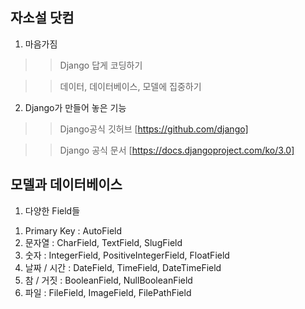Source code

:## 자소설 닷컴 
1. 마음가짐
>> Django 답게 코딩하기


>> 데이터, 데이터베이스, 모델에 집중하기

2. Django가 만들어 놓은 기능
>> Django공식 깃허브 [https://github.com/django]

>> Django 공식 문서 [https://docs.djangoproject.com/ko/3.0]

## 모델과 데이터베이스

1. 다양한 Field들
  1) Primary Key : AutoField
  2) 문자열 : CharField, TextField, SlugField
  3) 숫자 : IntegerField, PositiveIntegerField, FloatField
  4) 날짜 / 시간 : DateField, TimeField, DateTimeField
  5) 참 / 거짓 : BooleanField, NullBooleanField
  6) 파일 : FileField, ImageField, FilePathField
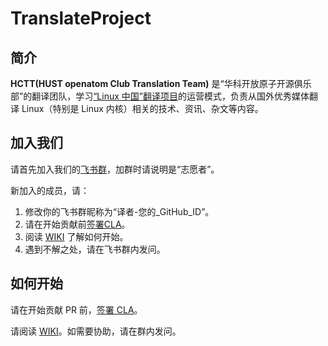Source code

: # TranslateProject

## 简介

**HCTT(HUST openatom Club Translation Team)** 是“华科开放原子开源俱乐部”的翻译团队，学习[“Linux 中国”翻译项目](https://github.com/LCTT/TranslateProject)的运营模式，负责从国外优秀媒体翻译 Linux（特别是 Linux 内核）相关的技术、资讯、杂文等内容。

## 加入我们

请首先加入我们的[飞书群](https://applink.feishu.cn/client/chat/chatter/add_by_link?link_token=4e3g0475-2966-40c7-a713-3fcf43893a67)，加群时请说明是“志愿者”。

新加入的成员，请：

1. 修改你的飞书群昵称为“译者-您的_GitHub_ID”。
2. 请在开始贡献前[签署CLA](https://gitee.com/organizations/hust-open-atom-club/cla/hust_open_atom_club_cla)。
3. 阅读 [WIKI](https://gitee.com/hust-open-atom-club/translate-project/wikis) 了解如何开始。
4. 遇到不解之处，请在飞书群内发问。

## 如何开始

请在开始贡献 PR 前，[签署 CLA](https://gitee.com/organizations/hust-open-atom-club/cla/hust_open_atom_club_cla)。

请阅读 [WIKI](https://gitee.com/hust-open-atom-club/translate-project/wikis)。如需要协助，请在群内发问。
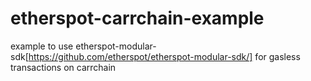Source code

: # etherspot-carrchain-example

example to use etherspot-modular-sdk[https://github.com/etherspot/etherspot-modular-sdk/] for gasless transactions on carrchain
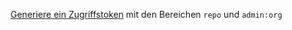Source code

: [Generiere ein Zugriffstoken](/enterprise/user/articles/creating-an-access-token-for-command-line-use/) mit den Bereichen `repo` und `admin:org`
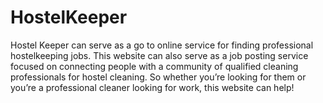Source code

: # HostelKeeper
Hostel Keeper can serve as a go to online service for finding professional hostelkeeping jobs. 
This website can also serve as a job posting service focused on connecting people with a community of qualified cleaning professionals for hostel cleaning. 
So whether you’re looking for them or you’re a professional cleaner looking for work, this website can help!
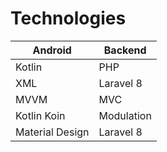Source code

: # Technologies 
| Android | Backend |
| --- | ----------- |
| Kotlin | PHP |
| XML | Laravel 8 |
| MVVM | MVC |
| Kotlin Koin | Modulation |
| Material Design | Laravel 8 |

**Work to complete**: Everything in the entries except the images must be copied exactly.

**Response area**:
Source code

:## 자소설 닷컴 
1. 마음가짐
>> Django 답게 코딩하기


>> 데이터, 데이터베이스, 모델에 집중하기

2. Django가 만들어 놓은 기능
>> Django공식 깃허브 [https://github.com/django]

>> Django 공식 문서 [https://docs.djangoproject.com/ko/3.0]

## 모델과 데이터베이스

1. 다양한 Field들
  1) Primary Key : AutoField
  2) 문자열 : CharField, TextField, SlugField
  3) 숫자 : IntegerField, PositiveIntegerField, FloatField
  4) 날짜 / 시간 : DateField, TimeField, DateTimeField
  5) 참 / 거짓 : BooleanField, NullBooleanField
  6) 파일 : FileField, ImageField, FilePathField
Source code

: # TranslateProject

## 简介

**HCTT(HUST openatom Club Translation Team)** 是“华科开放原子开源俱乐部”的翻译团队，学习[“Linux 中国”翻译项目](https://github.com/LCTT/TranslateProject)的运营模式，负责从国外优秀媒体翻译 Linux（特别是 Linux 内核）相关的技术、资讯、杂文等内容。

## 加入我们

请首先加入我们的[飞书群](https://applink.feishu.cn/client/chat/chatter/add_by_link?link_token=4e3g0475-2966-40c7-a713-3fcf43893a67)，加群时请说明是“志愿者”。

新加入的成员，请：

1. 修改你的飞书群昵称为“译者-您的_GitHub_ID”。
2. 请在开始贡献前[签署CLA](https://gitee.com/organizations/hust-open-atom-club/cla/hust_open_atom_club_cla)。
3. 阅读 [WIKI](https://gitee.com/hust-open-atom-club/translate-project/wikis) 了解如何开始。
4. 遇到不解之处，请在飞书群内发问。

## 如何开始

请在开始贡献 PR 前，[签署 CLA](https://gitee.com/organizations/hust-open-atom-club/cla/hust_open_atom_club_cla)。

请阅读 [WIKI](https://gitee.com/hust-open-atom-club/translate-project/wikis)。如需要协助，请在群内发问。
Source code

: # etherspot-carrchain-example

example to use etherspot-modular-sdk[https://github.com/etherspot/etherspot-modular-sdk/] for gasless transactions on carrchain
Source code

: [Generiere ein Zugriffstoken](/enterprise/user/articles/creating-an-access-token-for-command-line-use/) mit den Bereichen `repo` und `admin:org`
Source code

: # HostelKeeper
Hostel Keeper can serve as a go to online service for finding professional hostelkeeping jobs. 
This website can also serve as a job posting service focused on connecting people with a community of qualified cleaning professionals for hostel cleaning. 
So whether you’re looking for them or you’re a professional cleaner looking for work, this website can help!
Source code

: # Technologies 
| Android | Backend |
| --- | ----------- |
| Kotlin | PHP |
| XML | Laravel 8 |
| MVVM | MVC |
| Kotlin Koin | Modulation |
| Material Design | Laravel 8 |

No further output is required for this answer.